Let $X$ be an object of $\mathcal{C}$.
Given an abelian sheaf $\mathcal{F}$
on $\mathcal{C}$ we would like to compute
its cohomology groups
$$
H^i(X, \mathcal{F}).
$$
According to our general definitions (Cohomology on Sites, Section
\ref{sites-cohomology-section-cohomology-sheaves})
this cohomology group is computed by
choosing an injective resolution
$
0 \to \mathcal{F} \to \mathcal{I}^0 \to \mathcal{I}^1 \to \ldots
$
and setting
$$
H^i(X, \mathcal{F})
=
H^i(
\Gamma(X, \mathcal{I}^0) \to
\Gamma(X, \mathcal{I}^1) \to
\Gamma(X, \mathcal{I}^2)\to \ldots)
$$
The goal of this chapter is to show that we may also compute these
cohomology groups without choosing an injective resolution
(in the case that $\mathcal{C}$ has fibre products). To do this
we will use hypercoverings.
\medskip\noindent
A hypercovering in a site is a generalization of a covering, see
\cite[Expos\'e V, Sec. 7]{SGA4}. Given a hypercovering $K$ of an object
$X$, there is a {\v C}ech to cohomology spectral sequence
expressing the cohomology of an abelian sheaf $\mathcal{F}$
over $X$ in terms of the cohomology of the sheaf over the
components $K_n$ of $K$. It turns out that there are always
enough hypercoverings, so that taking the colimit over all hypercoverings,
the spectral sequence degenerates and the cohomology of $\mathcal{F}$
over $X$ is computed by the colimit of the {\v C}ech cohomology groups.
\medskip\noindent
A more general gadget one can consider is a simplicial augmentation where
one has cohomological descent, see \cite[Expos\'e Vbis]{SGA4}. A nice
manuscript on cohomological descent is the text by Brian Conrad, see
\url{https://math.stanford.edu/~conrad/papers/hypercover.pdf}.

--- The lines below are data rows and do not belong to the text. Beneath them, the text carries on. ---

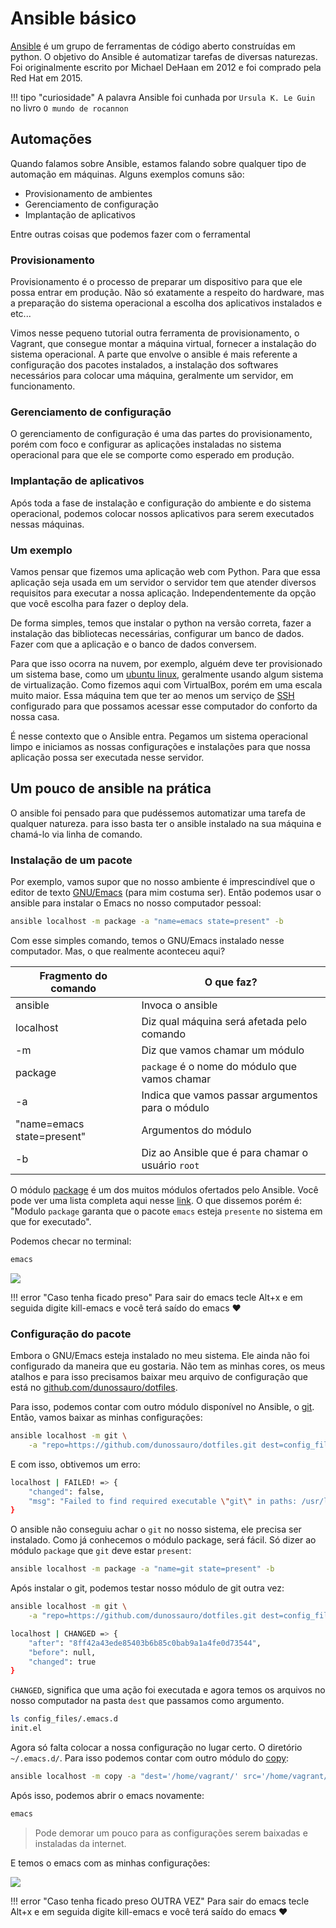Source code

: # Ansible básico

[Ansible](https://www.ansible.com/) é um grupo de ferramentas de código aberto construídas em python. O objetivo do Ansible é automatizar tarefas de diversas naturezas. Foi originalmente escrito por Michael DeHaan em 2012 e foi comprado pela Red Hat em 2015.

!!! tipo "curiosidade"
	A palavra Ansible foi cunhada por `Ursula K. Le Guin` no livro `O mundo de rocannon`

## Automações

Quando falamos sobre Ansible, estamos falando sobre qualquer tipo de automação em máquinas. Alguns exemplos comuns são:

- Provisionamento de ambientes
- Gerenciamento de configuração
- Implantação de aplicativos

Entre outras coisas que podemos fazer com o ferramental

### Provisionamento

Provisionamento é o processo de preparar um dispositivo para que ele possa entrar em produção. Não só exatamente a respeito do hardware, mas a preparação do sistema operacional a escolha dos aplicativos instalados e etc...

Vimos nesse pequeno tutorial outra ferramenta de provisionamento, o Vagrant, que consegue montar a máquina virtual, fornecer a instalação do sistema operacional. A parte que envolve o ansible é mais referente a configuração dos pacotes instalados, a instalação dos softwares necessários para colocar uma máquina, geralmente um servidor, em funcionamento.

### Gerenciamento de configuração

O gerenciamento de configuração é uma das partes do provisionamento, porém com foco e configurar as aplicações instaladas no sistema operacional para que ele se comporte como esperado em produção.

### Implantação de aplicativos

Após toda a fase de instalação e configuração do ambiente e do sistema operacional, podemos colocar nossos aplicativos para serem executados nessas máquinas.

### Um exemplo

Vamos pensar que fizemos uma aplicação web com Python. Para que essa aplicação seja usada em um servidor o servidor tem que atender diversos requisitos para executar a nossa aplicação. Independentemente da opção que você escolha para fazer o deploy dela.

De forma simples, temos que instalar o python na versão correta, fazer a instalação das bibliotecas necessárias, configurar um banco de dados. Fazer com que a aplicação e o banco de dados conversem.

Para que isso ocorra na nuvem, por exemplo, alguém deve ter provisionado um sistema base, como um [ubuntu linux](https://ubuntu.com/), geralmente usando algum sistema de virtualização. Como fizemos aqui com VirtualBox, porém em uma escala muito maior. Essa máquina tem que ter ao menos um serviço de [SSH](https://pt.wikipedia.org/wiki/Secure_Shell) configurado para que possamos acessar esse computador do conforto da nossa casa.

É nesse contexto que o Ansible entra. Pegamos um sistema operacional limpo e iniciamos as nossas configurações e instalações para que nossa aplicação possa ser executada nesse servidor.

## Um pouco de ansible na prática

O ansible foi pensado para que pudéssemos automatizar uma tarefa de qualquer natureza. para isso basta ter o ansible instalado na sua máquina e chamá-lo via linha de comando.

### Instalação de um pacote

Por exemplo, vamos supor que no nosso ambiente é imprescindível que o editor de texto [GNU/Emacs](https://www.gnu.org/software/emacs/) (para mim costuma ser). Então podemos usar o ansible para instalar o Emacs no nosso computador pessoal:


```bash title="$ Execução no terminal"
ansible localhost -m package -a "name=emacs state=present" -b
```

Com esse simples comando, temos o GNU/Emacs instalado nesse computador. Mas, o que realmente aconteceu aqui?

| Fragmento do comando | O que faz? |
| -------------------- | ---------- |
| ansible              | Invoca o ansible                                  |
| localhost            | Diz qual máquina será afetada pelo comando        |
| -m                   | Diz que vamos chamar um módulo                    |
| package              | `package` é o nome do módulo que vamos chamar     |
| -a                   | Indica que vamos passar argumentos para o módulo  |
| "name=emacs state=present"  | Argumentos do módulo                       |
| -b                   | Diz ao Ansible que é para chamar o usuário `root` |

O módulo [package](https://docs.ansible.com/ansible/2.9/modules/package_module.html#package-module) é um dos muitos módulos ofertados pelo Ansible. Você pode ver uma lista completa aqui nesse [link](https://docs.ansible.com/ansible/2.9/modules/list_of_all_modules.html). O que dissemos porém é: "Modulo `package` garanta que o pacote `emacs` esteja `presente` no sistema em que for executado".

Podemos checar no terminal:

```bash title="$ Execução no terminal"
emacs
```

![](./images/emacs_00.png)

!!! error "Caso tenha ficado preso"
	Para sair do emacs tecle Alt+x e em seguida digite kill-emacs e você terá saído do emacs :heart:

### Configuração do pacote

Embora o GNU/Emacs esteja instalado no meu sistema. Ele ainda não foi configurado da maneira que eu gostaria. Não tem as minhas cores, os meus atalhos e para isso precisamos baixar meu arquivo de configuração que está no [github.com/dunossauro/dotfiles](https://github.com/dunossauro/dotfiles).

Para isso, podemos contar com outro módulo disponível no Ansible, o [git](https://docs.ansible.com/ansible/2.9/modules/git_module.html#git-module). Então, vamos baixar as minhas configurações:

```bash title="$ Execução no terminal"
ansible localhost -m git \
    -a "repo=https://github.com/dunossauro/dotfiles.git dest=config_files"
```

E com isso, obtivemos um erro:

```bash title="Resposta do terminal"
localhost | FAILED! => {
    "changed": false,
    "msg": "Failed to find required executable \"git\" in paths: /usr/local/sbin:/usr/local/bin:/usr/bin:/sbin:/usr/sbin"
}
```

O ansible não conseguiu achar o `git` no nosso sistema, ele precisa ser instalado. Como já conhecemos o módulo package, será fácil. Só dizer ao módulo `package` que `git` deve estar `present`:

```bash title="$ Execução no terminal"
ansible localhost -m package -a "name=git state=present" -b
```

Após instalar o git, podemos testar nosso módulo de git outra vez:

```bash title="$ Execução no terminal"
ansible localhost -m git \
    -a "repo=https://github.com/dunossauro/dotfiles.git dest=config_files"
```

```bash title="Resposta do terminal"
localhost | CHANGED => {
    "after": "8ff42a43ede85403b6b85c0bab9a1a4fe0d73544",
    "before": null,
    "changed": true
}
```

`CHANGED`, significa que uma ação foi executada e agora temos os arquivos no nosso computador na pasta `dest` que passamos como argumento.

```bash title="$ Execução no terminal"
ls config_files/.emacs.d
init.el
```

Agora só falta colocar a nossa configuração no lugar certo. O diretório `~/.emacs.d/`. Para isso podemos contar com outro módulo do [copy](https://docs.ansible.com/ansible/2.9/modules/copy_module.html#copy-module):

```bash title="$ Execução no terminal"
ansible localhost -m copy -a "dest='/home/vagrant/' src='/home/vagrant/config_files/.emacs.d'"
```
Após isso, podemos abrir o emacs novamente:

```bash title="$ Execução no terminal"
emacs
```

> Pode demorar um pouco para as configurações serem baixadas e instaladas da internet.

E temos o emacs com as minhas configurações:

![](./images/emacs_01.png)

!!! error "Caso tenha ficado preso OUTRA VEZ"
	Para sair do emacs tecle Alt+x e em seguida digite kill-emacs e você terá saído do emacs :heart:
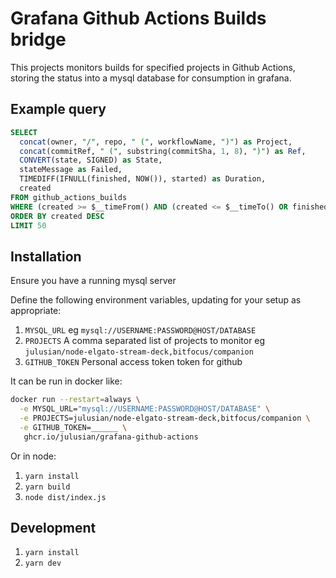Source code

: # Grafana Github Actions Builds bridge

This projects monitors builds for specified projects in Github Actions, storing the status into a mysql database for consumption in grafana.

## Example query

```sql
SELECT
  concat(owner, "/", repo, " (", workflowName, ")") as Project,
  concat(commitRef, " (", substring(commitSha, 1, 8), ")") as Ref,
  CONVERT(state, SIGNED) as State,
  stateMessage as Failed,
  TIMEDIFF(IFNULL(finished, NOW()), started) as Duration,
  created
FROM github_actions_builds
WHERE (created >= $__timeFrom() AND (created <= $__timeTo() OR finished <= $__timeTo() OR finished IS NULL))
ORDER BY created DESC
LIMIT 50

```

## Installation

Ensure you have a running mysql server

Define the following environment variables, updating for your setup as appropriate:

1. `MYSQL_URL` eg `mysql://USERNAME:PASSWORD@HOST/DATABASE`
1. `PROJECTS` A comma separated list of projects to monitor eg `julusian/node-elgato-stream-deck,bitfocus/companion`
1. `GITHUB_TOKEN` Personal access token token for github

It can be run in docker like:

```bash
docker run --restart=always \
  -e MYSQL_URL="mysql://USERNAME:PASSWORD@HOST/DATABASE" \
  -e PROJECTS=julusian/node-elgato-stream-deck,bitfocus/companion \
  -e GITHUB_TOKEN=______ \
   ghcr.io/julusian/grafana-github-actions

```

Or in node:

1. `yarn install`
1. `yarn build`
1. `node dist/index.js`

## Development

1. `yarn install`
1. `yarn dev`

We will come back to these issue in the chapter on simplicial spaces
where we will show, for example, that proper hypercoverings of
``locally compact'' topological spaces are of cohomological
descent (Simplicial Spaces, Section
\ref{spaces-simplicial-section-proper-hypercovering}).
Our method of attack will be to reduce this statement to the {\v C}ech to
cohomology spectral sequence constructed in this chapter.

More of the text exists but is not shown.